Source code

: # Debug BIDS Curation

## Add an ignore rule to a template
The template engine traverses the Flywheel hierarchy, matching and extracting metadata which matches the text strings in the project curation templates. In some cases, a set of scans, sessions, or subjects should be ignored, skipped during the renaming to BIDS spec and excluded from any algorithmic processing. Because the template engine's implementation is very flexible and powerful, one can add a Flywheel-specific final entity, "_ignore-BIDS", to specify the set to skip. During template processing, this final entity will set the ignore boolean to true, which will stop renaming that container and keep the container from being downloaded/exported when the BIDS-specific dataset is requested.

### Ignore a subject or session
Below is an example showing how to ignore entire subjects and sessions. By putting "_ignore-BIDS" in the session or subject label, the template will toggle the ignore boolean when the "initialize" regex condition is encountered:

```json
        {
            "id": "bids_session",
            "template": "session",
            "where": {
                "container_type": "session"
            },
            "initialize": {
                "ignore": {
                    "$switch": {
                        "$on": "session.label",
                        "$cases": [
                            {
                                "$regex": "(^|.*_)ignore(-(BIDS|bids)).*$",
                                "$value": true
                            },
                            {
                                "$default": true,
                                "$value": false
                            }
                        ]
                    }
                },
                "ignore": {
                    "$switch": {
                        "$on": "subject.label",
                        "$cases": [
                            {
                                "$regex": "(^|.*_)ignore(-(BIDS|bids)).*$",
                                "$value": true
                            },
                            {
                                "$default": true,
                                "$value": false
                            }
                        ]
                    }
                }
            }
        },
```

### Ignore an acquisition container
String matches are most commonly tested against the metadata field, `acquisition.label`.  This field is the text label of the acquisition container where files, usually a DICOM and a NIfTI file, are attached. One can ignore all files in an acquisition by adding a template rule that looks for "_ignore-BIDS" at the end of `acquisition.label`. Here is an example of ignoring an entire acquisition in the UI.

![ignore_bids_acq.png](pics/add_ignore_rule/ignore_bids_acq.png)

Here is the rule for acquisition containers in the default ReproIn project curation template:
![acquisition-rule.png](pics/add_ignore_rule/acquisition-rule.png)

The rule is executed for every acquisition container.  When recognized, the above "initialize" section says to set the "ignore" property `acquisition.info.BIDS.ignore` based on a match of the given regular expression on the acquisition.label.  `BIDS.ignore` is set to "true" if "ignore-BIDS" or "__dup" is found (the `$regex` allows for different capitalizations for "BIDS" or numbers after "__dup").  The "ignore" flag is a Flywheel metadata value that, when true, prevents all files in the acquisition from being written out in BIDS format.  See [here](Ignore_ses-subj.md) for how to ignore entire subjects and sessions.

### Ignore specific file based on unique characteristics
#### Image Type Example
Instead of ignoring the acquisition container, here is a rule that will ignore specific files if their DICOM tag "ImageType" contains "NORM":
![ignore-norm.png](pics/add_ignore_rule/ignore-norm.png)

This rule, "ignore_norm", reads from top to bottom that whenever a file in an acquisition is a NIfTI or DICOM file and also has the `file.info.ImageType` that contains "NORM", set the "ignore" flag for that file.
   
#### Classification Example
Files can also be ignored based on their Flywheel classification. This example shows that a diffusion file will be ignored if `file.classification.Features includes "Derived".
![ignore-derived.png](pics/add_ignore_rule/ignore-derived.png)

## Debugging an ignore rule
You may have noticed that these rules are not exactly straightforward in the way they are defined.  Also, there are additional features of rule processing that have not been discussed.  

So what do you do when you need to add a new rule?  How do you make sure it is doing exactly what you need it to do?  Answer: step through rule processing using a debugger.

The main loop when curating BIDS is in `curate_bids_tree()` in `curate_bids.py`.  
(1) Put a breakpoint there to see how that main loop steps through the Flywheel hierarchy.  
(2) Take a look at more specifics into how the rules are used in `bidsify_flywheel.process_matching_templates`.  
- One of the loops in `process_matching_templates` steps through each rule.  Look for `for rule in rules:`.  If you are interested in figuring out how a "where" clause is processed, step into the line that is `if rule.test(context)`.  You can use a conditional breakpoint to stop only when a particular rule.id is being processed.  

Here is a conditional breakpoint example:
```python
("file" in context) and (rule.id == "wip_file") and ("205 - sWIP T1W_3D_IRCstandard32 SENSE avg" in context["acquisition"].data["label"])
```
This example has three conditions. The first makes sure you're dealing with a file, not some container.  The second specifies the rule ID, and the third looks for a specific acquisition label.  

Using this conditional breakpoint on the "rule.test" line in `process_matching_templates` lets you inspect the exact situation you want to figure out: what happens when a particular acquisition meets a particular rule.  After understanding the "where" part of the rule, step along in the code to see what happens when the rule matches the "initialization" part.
---+---
Reproduce the entries above exactly, but only the lines between the line holding "### Ignore specific" and the line holding "(1) Put a breakpoint", inclusive.

■ YOUR SOLUTION:
### Ignore specific file based on unique characteristics
#### Image Type Example
Instead of ignoring the acquisition container, here is a rule that will ignore specific files if their DICOM tag "ImageType" contains "NORM":
![ignore-norm.png](pics/add_ignore_rule/ignore-norm.png)

This rule, "ignore_norm", reads from top to bottom that whenever a file in an acquisition is a NIfTI or DICOM file and also has the `file.info.ImageType` that contains "NORM", set the "ignore" flag for that file.
   
#### Classification Example
Files can also be ignored based on their Flywheel classification. This example shows that a diffusion file will be ignored if `file.classification.Features includes "Derived".
![ignore-derived.png](pics/add_ignore_rule/ignore-derived.png)

## Debugging an ignore rule
You may have noticed that these rules are not exactly straightforward in the way they are defined.  Also, there are additional features of rule processing that have not been discussed.  

So what do you do when you need to add a new rule?  How do you make sure it is doing exactly what you need it to do?  Answer: step through rule processing using a debugger.

The main loop when curating BIDS is in `curate_bids_tree()` in `curate_bids.py`.  
(1) Put a breakpoint there to see how that main loop steps through the Flywheel hierarchy.  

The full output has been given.